- [WHAT YOU ARE ASKED TO DO]: Given the records below, pull every line with the word "application" into the answer.

- [Saved data entries]:
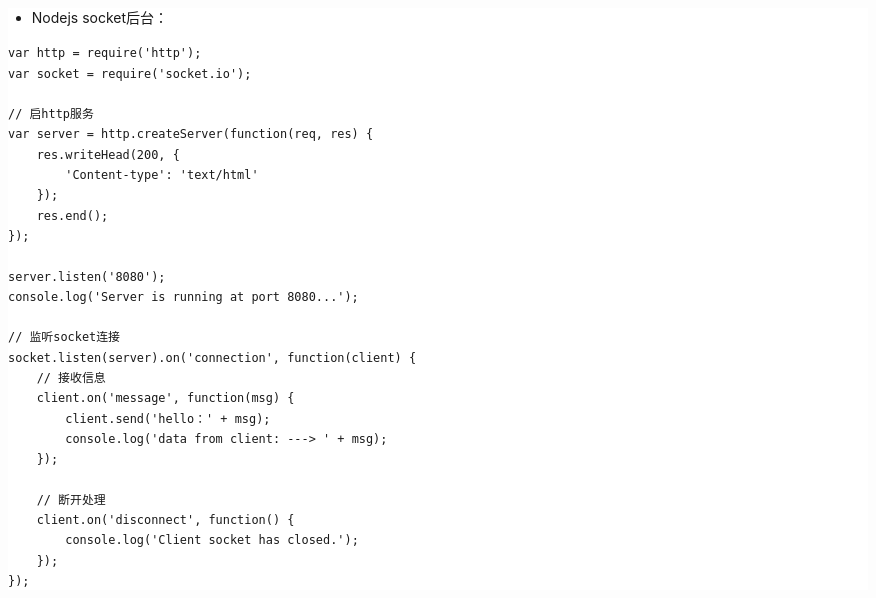* Nodejs socket后台：

```node
var http = require('http');
var socket = require('socket.io');

// 启http服务
var server = http.createServer(function(req, res) {
    res.writeHead(200, {
        'Content-type': 'text/html'
    });
    res.end();
});

server.listen('8080');
console.log('Server is running at port 8080...');

// 监听socket连接
socket.listen(server).on('connection', function(client) {
    // 接收信息
    client.on('message', function(msg) {
        client.send('hello：' + msg);
        console.log('data from client: ---> ' + msg);
    });

    // 断开处理
    client.on('disconnect', function() {
        console.log('Client socket has closed.'); 
    });
});

```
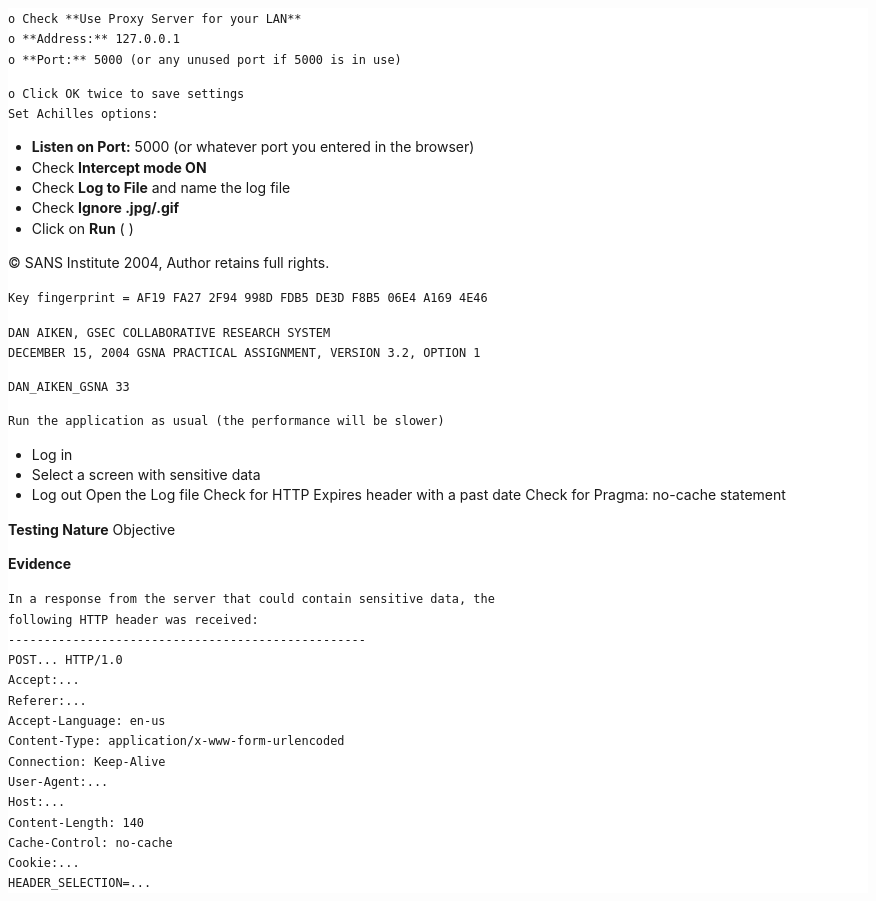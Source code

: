     o Check **Use Proxy Server for your LAN**
    o **Address:** 127.0.0.1
    o **Port:** 5000 (or any unused port if 5000 is in use)

```
o Click OK twice to save settings
Set Achilles options:
```
- **Listen on Port:** 5000 (or whatever port you entered in the browser)
- Check **Intercept mode ON**
- Check **Log to File** and name the log file
- Check **Ignore .jpg/.gif**
- Click on **Run** ( )


© SANS Institute 2004, Author retains full rights.

```
Key fingerprint = AF19 FA27 2F94 998D FDB5 DE3D F8B5 06E4 A169 4E46
```
```
DAN AIKEN, GSEC COLLABORATIVE RESEARCH SYSTEM
DECEMBER 15, 2004 GSNA PRACTICAL ASSIGNMENT, VERSION 3.2, OPTION 1
```
```
DAN_AIKEN_GSNA 33
```
```
Run the application as usual (the performance will be slower)
```
- Log in
- Select a screen with sensitive data
- Log out
Open the Log file
Check for HTTP Expires header with a past date
Check for Pragma: no-cache statement

**Testing
Nature** Objective

**Evidence**

```
In a response from the server that could contain sensitive data, the
following HTTP header was received:
--------------------------------------------------
POST... HTTP/1.0
Accept:...
Referer:...
Accept-Language: en-us
Content-Type: application/x-www-form-urlencoded
Connection: Keep-Alive
User-Agent:...
Host:...
Content-Length: 140
Cache-Control: no-cache
Cookie:...
HEADER_SELECTION=...
```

- [RESULT BELOW]:
Run the application as usual (the performance will be slower)
Content-Type: application/x-www-form-urlencoded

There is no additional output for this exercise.